Please return the material exactly; leave no entry out.

* **Information shown**
-----
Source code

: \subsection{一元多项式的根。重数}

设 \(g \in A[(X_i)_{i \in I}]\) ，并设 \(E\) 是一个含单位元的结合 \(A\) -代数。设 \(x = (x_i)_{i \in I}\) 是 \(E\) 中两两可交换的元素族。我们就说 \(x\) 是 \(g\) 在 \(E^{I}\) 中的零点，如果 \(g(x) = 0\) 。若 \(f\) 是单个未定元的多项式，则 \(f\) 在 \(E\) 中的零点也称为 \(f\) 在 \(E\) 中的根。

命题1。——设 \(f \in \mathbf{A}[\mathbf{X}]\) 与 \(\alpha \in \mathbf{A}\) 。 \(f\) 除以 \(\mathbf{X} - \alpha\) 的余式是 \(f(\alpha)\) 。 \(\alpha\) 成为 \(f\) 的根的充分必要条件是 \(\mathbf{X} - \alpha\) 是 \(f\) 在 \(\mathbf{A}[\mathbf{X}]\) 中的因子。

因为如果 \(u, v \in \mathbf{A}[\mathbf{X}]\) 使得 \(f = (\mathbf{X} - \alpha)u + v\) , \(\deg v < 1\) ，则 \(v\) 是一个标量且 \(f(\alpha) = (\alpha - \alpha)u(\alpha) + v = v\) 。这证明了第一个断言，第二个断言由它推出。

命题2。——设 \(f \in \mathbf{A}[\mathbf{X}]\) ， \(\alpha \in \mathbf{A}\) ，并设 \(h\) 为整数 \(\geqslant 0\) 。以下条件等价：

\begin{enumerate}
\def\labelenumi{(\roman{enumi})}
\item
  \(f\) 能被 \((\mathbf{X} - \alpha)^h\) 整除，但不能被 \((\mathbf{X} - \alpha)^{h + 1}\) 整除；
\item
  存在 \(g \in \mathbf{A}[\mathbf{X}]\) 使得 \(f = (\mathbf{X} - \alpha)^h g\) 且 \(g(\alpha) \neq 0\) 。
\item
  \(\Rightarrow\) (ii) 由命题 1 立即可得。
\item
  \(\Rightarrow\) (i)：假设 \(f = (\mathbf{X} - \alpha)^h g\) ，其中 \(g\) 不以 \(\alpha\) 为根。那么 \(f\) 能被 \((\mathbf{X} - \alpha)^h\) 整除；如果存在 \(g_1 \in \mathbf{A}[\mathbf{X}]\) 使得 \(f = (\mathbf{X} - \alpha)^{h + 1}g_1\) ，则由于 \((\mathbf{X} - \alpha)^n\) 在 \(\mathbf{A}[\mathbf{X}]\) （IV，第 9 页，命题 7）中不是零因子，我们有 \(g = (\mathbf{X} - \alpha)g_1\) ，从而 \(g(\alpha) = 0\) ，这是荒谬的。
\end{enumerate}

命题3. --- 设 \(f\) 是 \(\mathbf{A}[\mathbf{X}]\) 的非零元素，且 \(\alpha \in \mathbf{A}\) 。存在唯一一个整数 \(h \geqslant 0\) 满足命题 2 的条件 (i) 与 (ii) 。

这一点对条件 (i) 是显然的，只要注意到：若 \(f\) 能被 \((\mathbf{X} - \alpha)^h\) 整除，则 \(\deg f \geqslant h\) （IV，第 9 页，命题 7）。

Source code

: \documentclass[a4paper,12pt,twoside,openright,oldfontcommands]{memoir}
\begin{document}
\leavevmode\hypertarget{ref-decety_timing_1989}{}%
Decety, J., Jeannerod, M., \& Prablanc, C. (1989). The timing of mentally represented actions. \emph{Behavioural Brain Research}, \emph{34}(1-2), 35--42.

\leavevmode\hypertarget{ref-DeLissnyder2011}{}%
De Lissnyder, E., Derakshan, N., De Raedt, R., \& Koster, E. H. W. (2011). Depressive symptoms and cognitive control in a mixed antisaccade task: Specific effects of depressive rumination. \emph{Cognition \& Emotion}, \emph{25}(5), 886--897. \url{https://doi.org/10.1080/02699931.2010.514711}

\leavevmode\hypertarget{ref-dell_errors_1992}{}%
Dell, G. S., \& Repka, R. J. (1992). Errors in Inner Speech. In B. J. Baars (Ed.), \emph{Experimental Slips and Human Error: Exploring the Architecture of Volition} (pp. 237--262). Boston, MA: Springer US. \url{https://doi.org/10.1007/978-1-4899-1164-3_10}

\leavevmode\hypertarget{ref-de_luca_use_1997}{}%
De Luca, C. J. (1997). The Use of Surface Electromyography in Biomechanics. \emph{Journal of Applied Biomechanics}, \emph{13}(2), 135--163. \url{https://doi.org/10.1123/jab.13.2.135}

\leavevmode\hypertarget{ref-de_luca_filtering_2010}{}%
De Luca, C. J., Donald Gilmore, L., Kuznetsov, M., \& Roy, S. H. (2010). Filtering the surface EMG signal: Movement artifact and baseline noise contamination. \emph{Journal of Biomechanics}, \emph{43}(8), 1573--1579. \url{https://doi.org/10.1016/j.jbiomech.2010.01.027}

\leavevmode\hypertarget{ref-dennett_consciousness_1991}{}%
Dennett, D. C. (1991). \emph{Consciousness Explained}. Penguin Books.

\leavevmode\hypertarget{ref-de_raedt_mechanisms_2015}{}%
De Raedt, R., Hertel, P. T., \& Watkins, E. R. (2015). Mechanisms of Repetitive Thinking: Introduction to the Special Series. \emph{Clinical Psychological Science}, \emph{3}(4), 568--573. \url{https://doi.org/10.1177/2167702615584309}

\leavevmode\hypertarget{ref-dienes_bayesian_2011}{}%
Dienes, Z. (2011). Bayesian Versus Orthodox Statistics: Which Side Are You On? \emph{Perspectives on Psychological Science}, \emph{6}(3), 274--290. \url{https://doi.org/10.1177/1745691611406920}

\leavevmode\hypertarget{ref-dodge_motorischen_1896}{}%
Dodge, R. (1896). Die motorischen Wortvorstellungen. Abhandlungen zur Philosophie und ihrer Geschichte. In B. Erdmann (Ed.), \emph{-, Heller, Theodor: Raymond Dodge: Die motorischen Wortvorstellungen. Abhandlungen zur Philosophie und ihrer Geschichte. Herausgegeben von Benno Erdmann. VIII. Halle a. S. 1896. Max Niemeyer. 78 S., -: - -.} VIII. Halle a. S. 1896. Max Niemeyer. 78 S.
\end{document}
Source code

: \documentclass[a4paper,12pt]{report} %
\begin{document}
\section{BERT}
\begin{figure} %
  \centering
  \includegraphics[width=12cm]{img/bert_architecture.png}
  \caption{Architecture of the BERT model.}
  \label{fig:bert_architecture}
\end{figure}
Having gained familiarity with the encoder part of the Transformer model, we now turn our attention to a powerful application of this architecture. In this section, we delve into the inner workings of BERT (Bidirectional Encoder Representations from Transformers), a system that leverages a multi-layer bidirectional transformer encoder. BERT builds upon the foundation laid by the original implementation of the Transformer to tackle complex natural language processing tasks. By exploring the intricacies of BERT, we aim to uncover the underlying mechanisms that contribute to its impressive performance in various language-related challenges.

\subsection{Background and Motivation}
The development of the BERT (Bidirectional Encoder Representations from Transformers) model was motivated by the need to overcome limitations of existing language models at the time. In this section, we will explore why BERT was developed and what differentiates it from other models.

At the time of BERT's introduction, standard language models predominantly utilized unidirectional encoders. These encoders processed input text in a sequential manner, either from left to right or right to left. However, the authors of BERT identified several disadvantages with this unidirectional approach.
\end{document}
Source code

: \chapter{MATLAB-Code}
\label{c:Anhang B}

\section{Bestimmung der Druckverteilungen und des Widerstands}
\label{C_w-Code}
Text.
-----
* **Response to the task**
Source code

: \subsection{一元多项式的根。重数}

设 \(g \in A[(X_i)_{i \in I}]\) ，并设 \(E\) 是一个含单位元的结合 \(A\) -代数。设 \(x = (x_i)_{i \in I}\) 是 \(E\) 中两两可交换的元素族。我们就说 \(x\) 是 \(g\) 在 \(E^{I}\) 中的零点，如果 \(g(x) = 0\) 。若 \(f\) 是单个未定元的多项式，则 \(f\) 在 \(E\) 中的零点也称为 \(f\) 在 \(E\) 中的根。

命题1。——设 \(f \in \mathbf{A}[\mathbf{X}]\) 与 \(\alpha \in \mathbf{A}\) 。 \(f\) 除以 \(\mathbf{X} - \alpha\) 的余式是 \(f(\alpha)\) 。 \(\alpha\) 成为 \(f\) 的根的充分必要条件是 \(\mathbf{X} - \alpha\) 是 \(f\) 在 \(\mathbf{A}[\mathbf{X}]\) 中的因子。

因为如果 \(u, v \in \mathbf{A}[\mathbf{X}]\) 使得 \(f = (\mathbf{X} - \alpha)u + v\) , \(\deg v < 1\) ，则 \(v\) 是一个标量且 \(f(\alpha) = (\alpha - \alpha)u(\alpha) + v = v\) 。这证明了第一个断言，第二个断言由它推出。

命题2。——设 \(f \in \mathbf{A}[\mathbf{X}]\) ， \(\alpha \in \mathbf{A}\) ，并设 \(h\) 为整数 \(\geqslant 0\) 。以下条件等价：

\begin{enumerate}
\def\labelenumi{(\roman{enumi})}
\item
  \(f\) 能被 \((\mathbf{X} - \alpha)^h\) 整除，但不能被 \((\mathbf{X} - \alpha)^{h + 1}\) 整除；
\item
  存在 \(g \in \mathbf{A}[\mathbf{X}]\) 使得 \(f = (\mathbf{X} - \alpha)^h g\) 且 \(g(\alpha) \neq 0\) 。
\item
  \(\Rightarrow\) (ii) 由命题 1 立即可得。
\item
  \(\Rightarrow\) (i)：假设 \(f = (\mathbf{X} - \alpha)^h g\) ，其中 \(g\) 不以 \(\alpha\) 为根。那么 \(f\) 能被 \((\mathbf{X} - \alpha)^h\) 整除；如果存在 \(g_1 \in \mathbf{A}[\mathbf{X}]\) 使得 \(f = (\mathbf{X} - \alpha)^{h + 1}g_1\) ，则由于 \((\mathbf{X} - \alpha)^n\) 在 \(\mathbf{A}[\mathbf{X}]\) （IV，第 9 页，命题 7）中不是零因子，我们有 \(g = (\mathbf{X} - \alpha)g_1\) ，从而 \(g(\alpha) = 0\) ，这是荒谬的。
\end{enumerate}

命题3. --- 设 \(f\) 是 \(\mathbf{A}[\mathbf{X}]\) 的非零元素，且 \(\alpha \in \mathbf{A}\) 。存在唯一一个整数 \(h \geqslant 0\) 满足命题 2 的条件 (i) 与 (ii) 。

这一点对条件 (i) 是显然的，只要注意到：若 \(f\) 能被 \((\mathbf{X} - \alpha)^h\) 整除，则 \(\deg f \geqslant h\) （IV，第 9 页，命题 7）。

Source code

: \documentclass[a4paper,12pt,twoside,openright,oldfontcommands]{memoir}
\begin{document}
\leavevmode\hypertarget{ref-decety_timing_1989}{}%
Decety, J., Jeannerod, M., \& Prablanc, C. (1989). The timing of mentally represented actions. \emph{Behavioural Brain Research}, \emph{34}(1-2), 35--42.

\leavevmode\hypertarget{ref-DeLissnyder2011}{}%
De Lissnyder, E., Derakshan, N., De Raedt, R., \& Koster, E. H. W. (2011). Depressive symptoms and cognitive control in a mixed antisaccade task: Specific effects of depressive rumination. \emph{Cognition \& Emotion}, \emph{25}(5), 886--897. \url{https://doi.org/10.1080/02699931.2010.514711}

\leavevmode\hypertarget{ref-dell_errors_1992}{}%
Dell, G. S., \& Repka, R. J. (1992). Errors in Inner Speech. In B. J. Baars (Ed.), \emph{Experimental Slips and Human Error: Exploring the Architecture of Volition} (pp. 237--262). Boston, MA: Springer US. \url{https://doi.org/10.1007/978-1-4899-1164-3_10}

\leavevmode\hypertarget{ref-de_luca_use_1997}{}%
De Luca, C. J. (1997). The Use of Surface Electromyography in Biomechanics. \emph{Journal of Applied Biomechanics}, \emph{13}(2), 135--163. \url{https://doi.org/10.1123/jab.13.2.135}

\leavevmode\hypertarget{ref-de_luca_filtering_2010}{}%
De Luca, C. J., Donald Gilmore, L., Kuznetsov, M., \& Roy, S. H. (2010). Filtering the surface EMG signal: Movement artifact and baseline noise contamination. \emph{Journal of Biomechanics}, \emph{43}(8), 1573--1579. \url{https://doi.org/10.1016/j.jbiomech.2010.01.027}

\leavevmode\hypertarget{ref-dennett_consciousness_1991}{}%
Dennett, D. C. (1991). \emph{Consciousness Explained}. Penguin Books.

\leavevmode\hypertarget{ref-de_raedt_mechanisms_2015}{}%
De Raedt, R., Hertel, P. T., \& Watkins, E. R. (2015). Mechanisms of Repetitive Thinking: Introduction to the Special Series. \emph{Clinical Psychological Science}, \emph{3}(4), 568--573. \url{https://doi.org/10.1177/2167702615584309}

\leavevmode\hypertarget{ref-dienes_bayesian_2011}{}%
Dienes, Z. (2011). Bayesian Versus Orthodox Statistics: Which Side Are You On? \emph{Perspectives on Psychological Science}, \emph{6}(3), 274--290. \url{https://doi.org/10.1177/1745691611406920}

\leavevmode\hypertarget{ref-dodge_motorischen_1896}{}%
Dodge, R. (1896). Die motorischen Wortvorstellungen. Abhandlungen zur Philosophie und ihrer Geschichte. In B. Erdmann (Ed.), \emph{-, Heller, Theodor: Raymond Dodge: Die motorischen Wortvorstellungen. Abhandlungen zur Philosophie und ihrer Geschichte. Herausgegeben von Benno Erdmann. VIII. Halle a. S. 1896. Max Niemeyer. 78 S., -: - -.} VIII. Halle a. S. 1896. Max Niemeyer. 78 S.
\end{document}
Source code

: \documentclass[a4paper,12pt]{report} %
\begin{document}
\section{BERT}
\begin{figure} %
  \centering
  \includegraphics[width=12cm]{img/bert_architecture.png}
  \caption{Architecture of the BERT model.}
  \label{fig:bert_architecture}
\end{figure}
Having gained familiarity with the encoder part of the Transformer model, we now turn our attention to a powerful application of this architecture. In this section, we delve into the inner workings of BERT (Bidirectional Encoder Representations from Transformers), a system that leverages a multi-layer bidirectional transformer encoder. BERT builds upon the foundation laid by the original implementation of the Transformer to tackle complex natural language processing tasks. By exploring the intricacies of BERT, we aim to uncover the underlying mechanisms that contribute to its impressive performance in various language-related challenges.

\subsection{Background and Motivation}
The development of the BERT (Bidirectional Encoder Representations from Transformers) model was motivated by the need to overcome limitations of existing language models at the time. In this section, we will explore why BERT was developed and what differentiates it from other models.

At the time of BERT's introduction, standard language models predominantly utilized unidirectional encoders. These encoders processed input text in a sequential manner, either from left to right or right to left. However, the authors of BERT identified several disadvantages with this unidirectional approach.
\end{document}
Source code

: \chapter{MATLAB-Code}
\label{c:Anhang B}

\section{Bestimmung der Druckverteilungen und des Widerstands}
\label{C_w-Code}
Text.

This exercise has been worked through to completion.